▶ BRIEF
In the entries below, which lines run from the one containing "### SetWasReversePrevious" to the one containing "### SetReversedAnswerKey"? Copy exactly those lines, ends included, and no others.

Stored data
[Start of section]

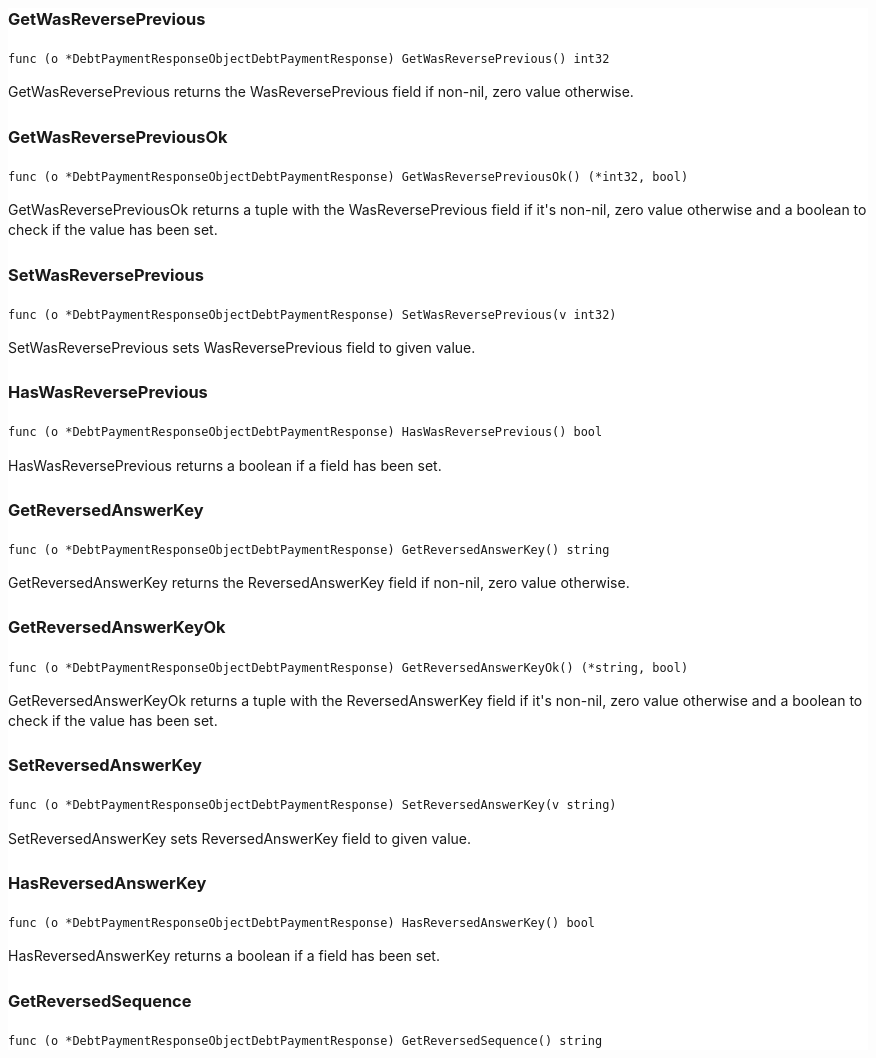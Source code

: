 ### GetWasReversePrevious

`func (o *DebtPaymentResponseObjectDebtPaymentResponse) GetWasReversePrevious() int32`

GetWasReversePrevious returns the WasReversePrevious field if non-nil, zero value otherwise.

### GetWasReversePreviousOk

`func (o *DebtPaymentResponseObjectDebtPaymentResponse) GetWasReversePreviousOk() (*int32, bool)`

GetWasReversePreviousOk returns a tuple with the WasReversePrevious field if it's non-nil, zero value otherwise
and a boolean to check if the value has been set.

### SetWasReversePrevious

`func (o *DebtPaymentResponseObjectDebtPaymentResponse) SetWasReversePrevious(v int32)`

SetWasReversePrevious sets WasReversePrevious field to given value.

### HasWasReversePrevious

`func (o *DebtPaymentResponseObjectDebtPaymentResponse) HasWasReversePrevious() bool`

HasWasReversePrevious returns a boolean if a field has been set.

### GetReversedAnswerKey

`func (o *DebtPaymentResponseObjectDebtPaymentResponse) GetReversedAnswerKey() string`

GetReversedAnswerKey returns the ReversedAnswerKey field if non-nil, zero value otherwise.

### GetReversedAnswerKeyOk

`func (o *DebtPaymentResponseObjectDebtPaymentResponse) GetReversedAnswerKeyOk() (*string, bool)`

GetReversedAnswerKeyOk returns a tuple with the ReversedAnswerKey field if it's non-nil, zero value otherwise
and a boolean to check if the value has been set.

### SetReversedAnswerKey

`func (o *DebtPaymentResponseObjectDebtPaymentResponse) SetReversedAnswerKey(v string)`

SetReversedAnswerKey sets ReversedAnswerKey field to given value.

### HasReversedAnswerKey

`func (o *DebtPaymentResponseObjectDebtPaymentResponse) HasReversedAnswerKey() bool`

HasReversedAnswerKey returns a boolean if a field has been set.

### GetReversedSequence

`func (o *DebtPaymentResponseObjectDebtPaymentResponse) GetReversedSequence() string`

[End of section]

▶ RESULT BELOW
### SetWasReversePrevious

`func (o *DebtPaymentResponseObjectDebtPaymentResponse) SetWasReversePrevious(v int32)`

SetWasReversePrevious sets WasReversePrevious field to given value.

### HasWasReversePrevious

`func (o *DebtPaymentResponseObjectDebtPaymentResponse) HasWasReversePrevious() bool`

HasWasReversePrevious returns a boolean if a field has been set.

### GetReversedAnswerKey

`func (o *DebtPaymentResponseObjectDebtPaymentResponse) GetReversedAnswerKey() string`

GetReversedAnswerKey returns the ReversedAnswerKey field if non-nil, zero value otherwise.

### GetReversedAnswerKeyOk

`func (o *DebtPaymentResponseObjectDebtPaymentResponse) GetReversedAnswerKeyOk() (*string, bool)`

GetReversedAnswerKeyOk returns a tuple with the ReversedAnswerKey field if it's non-nil, zero value otherwise
and a boolean to check if the value has been set.

### SetReversedAnswerKey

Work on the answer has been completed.